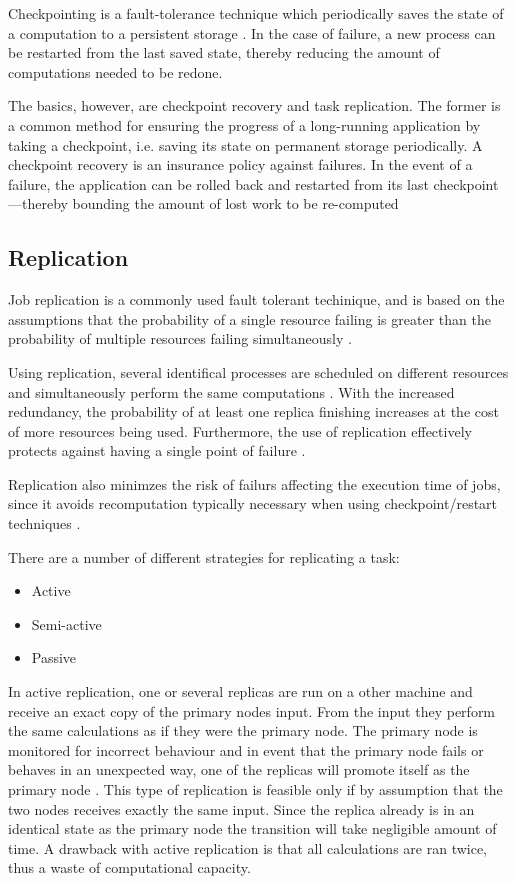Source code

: \documentclass{cslthse-msc}
\begin{document}
Checkpointing is a fault-tolerance technique which periodically saves the state of a computation to a persistent storage \cite{relGridSystems} \cite{surveyFaultParallel}. In the case of failure, a new process can be restarted from the last saved state, thereby reducing the amount of computations needed to be redone.

The basics, however, are checkpoint recovery and task replication. The former is a common method for ensuring the progress of a long-running application by taking a checkpoint, i.e. saving its state on permanent storage periodically. A checkpoint recovery is an insurance policy against failures. In the event of a failure, the application can be rolled back and restarted from its last checkpoint—thereby bounding the amount of lost work to be re-computed \cite{effTaskReplMobGrid}

\subsection{Replication}
Job replication is a commonly used fault tolerant techinique, and is based on the assumptions that the probability of a single resource failing is greater than the probability of multiple resources failing simultaneously \cite{faultToleranceGrid}.

Using replication, several identifical processes are scheduled on different resources and simultaneously perform the same computations \cite{relGridSystems}. With the increased redundancy, the probability of at least one replica finishing increases at the cost of more resources being used. Furthermore, the use of replication effectively protects against having a single point of failure \cite{faultToleranceGrid}.

Replication also minimzes the risk of failurs affecting the execution time of jobs, since it avoids recomputation typically necessary when using checkpoint/restart techniques \cite{designFaultTolerantSched}.

There are a number of different strategies for replicating a task:
\begin{itemize}
\item Active
\item Semi-active
\item Passive
\end{itemize}

In active replication, one or several replicas are run on a other machine and receive an exact copy of the primary nodes input. From the input they perform the same calculations as if they were the primary node. The primary node is monitored for incorrect behaviour and in event that the primary node fails or behaves in an unexpected way, one of the replicas will promote itself as the primary node \cite{surveyFaultParallel}. This type of replication is feasible only if by assumption that the two nodes receives exactly the same input. Since the replica already is in an identical state as the primary node the transition will take negligible amount of time. A drawback with active replication is that all calculations are ran twice, thus a waste of computational capacity. 
\end{document}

--------------------

__PROMPT__.
Everything from the line that contains "Job replication is" through the end of the records must be duplicated exactly, and nothing outside that range.

__ANSWER TO THIS PROBLEM__.
Job replication is a commonly used fault tolerant techinique, and is based on the assumptions that the probability of a single resource failing is greater than the probability of multiple resources failing simultaneously \cite{faultToleranceGrid}.

Using replication, several identifical processes are scheduled on different resources and simultaneously perform the same computations \cite{relGridSystems}. With the increased redundancy, the probability of at least one replica finishing increases at the cost of more resources being used. Furthermore, the use of replication effectively protects against having a single point of failure \cite{faultToleranceGrid}.

Replication also minimzes the risk of failurs affecting the execution time of jobs, since it avoids recomputation typically necessary when using checkpoint/restart techniques \cite{designFaultTolerantSched}.

There are a number of different strategies for replicating a task:
\begin{itemize}
\item Active
\item Semi-active
\item Passive
\end{itemize}

In active replication, one or several replicas are run on a other machine and receive an exact copy of the primary nodes input. From the input they perform the same calculations as if they were the primary node. The primary node is monitored for incorrect behaviour and in event that the primary node fails or behaves in an unexpected way, one of the replicas will promote itself as the primary node \cite{surveyFaultParallel}. This type of replication is feasible only if by assumption that the two nodes receives exactly the same input. Since the replica already is in an identical state as the primary node the transition will take negligible amount of time. A drawback with active replication is that all calculations are ran twice, thus a waste of computational capacity. 
\end{document}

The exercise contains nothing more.